Muchas veces dejamos para más tarde todo lo que supone un esfuerzo a corto plazo. Ir al gimnasio o estudiar pueden esperar a mañana. ¿O no? La pereza es habitual en personas impulsivas que se guían por su estado de ánimo a la hora de tomar decisiones.
Los expertos hablan de proastenia o procrastinación sinónimos de pereza para definir un estado de bajón energético que nos hace postergar o evitar ciertas actividades, pero definitivamente esta actitud surge a raíz de una falta de motivación interna.
HAS UN HÁBITO
“Si un hábito se convierte en obligación, es porque no estamos motivados”, señala el psicólogo Rafael Gómez, vicepresidente de Mentes Abiertas. Y es que “el tengo que hacerlo” nos presiona, pero sirve de poco cuando no hay fuerza de voluntad.
La verdad de las cosas es que la pereza que sentimos no es un rasgo de personalidad, más bien es un hábito adquirido.
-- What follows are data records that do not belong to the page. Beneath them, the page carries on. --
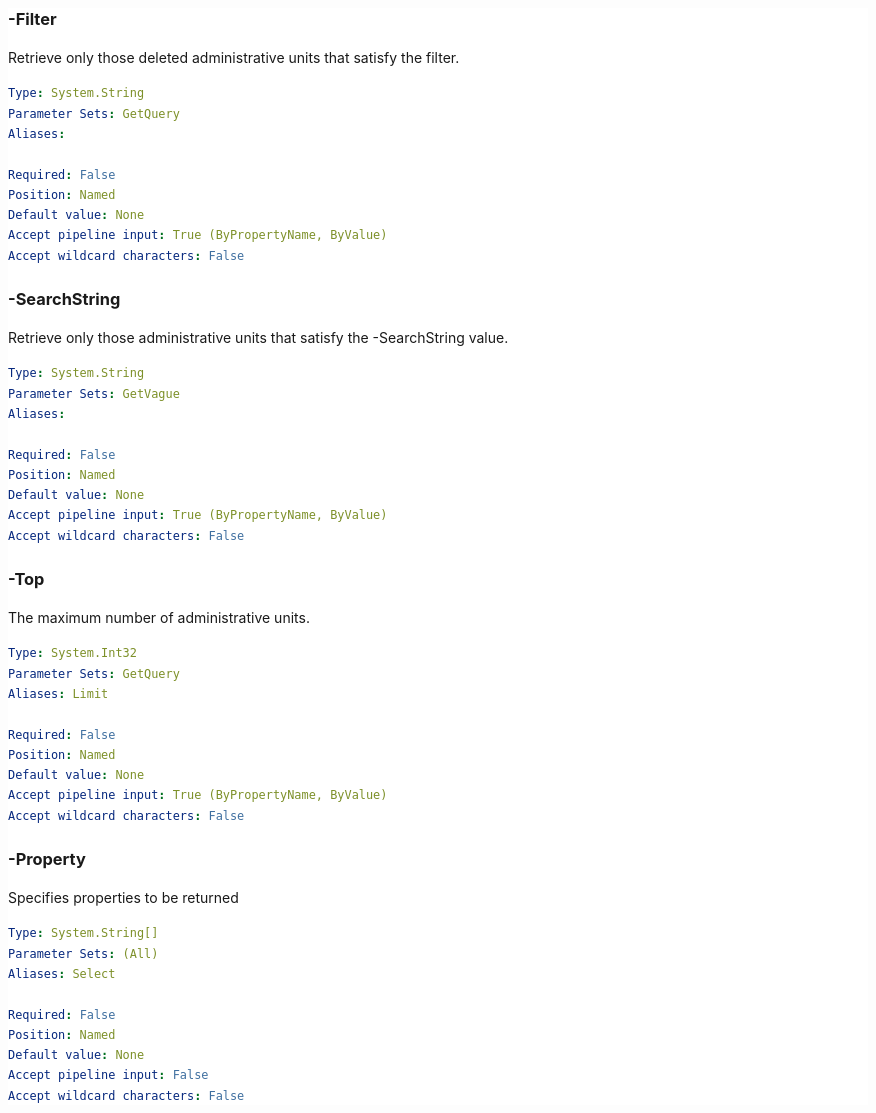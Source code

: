 ### -Filter

Retrieve only those deleted administrative units that satisfy the filter.

```yaml
Type: System.String
Parameter Sets: GetQuery
Aliases:

Required: False
Position: Named
Default value: None
Accept pipeline input: True (ByPropertyName, ByValue)
Accept wildcard characters: False
```

### -SearchString

Retrieve only those administrative units that satisfy the -SearchString value.

```yaml
Type: System.String
Parameter Sets: GetVague
Aliases:

Required: False
Position: Named
Default value: None
Accept pipeline input: True (ByPropertyName, ByValue)
Accept wildcard characters: False
```

### -Top

The maximum number of administrative units.

```yaml
Type: System.Int32
Parameter Sets: GetQuery
Aliases: Limit

Required: False
Position: Named
Default value: None
Accept pipeline input: True (ByPropertyName, ByValue)
Accept wildcard characters: False
```

### -Property

Specifies properties to be returned

```yaml
Type: System.String[]
Parameter Sets: (All)
Aliases: Select

Required: False
Position: Named
Default value: None
Accept pipeline input: False
Accept wildcard characters: False
```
Los factores biológicos o de personalidad pueden influir, pero no son determinantes, explica Bárbara Tovar, directora de la Clínica Bárbara Tovar. No obstante, el tipo de educación que recibimos tiene un efecto crucial en nuestros modelos de conducta.
HIJOS
Se dice que los estilos educativos basados en la sobreprotección suelen desarrollar hábitos de pereza en los hijos. Los autoritarios, en cambio, serán perjudiciales para otros asuntos, pero no para el tema de la disciplina y el esfuerzo, fundamental. Los perezosos se arriman a conductas con efectos beneficiosos hoy y efectos perjudiciales mañana, tanto que si creemos que la meta está muy lejos o es inalcanzable, nos cuesta mucho perseguirla.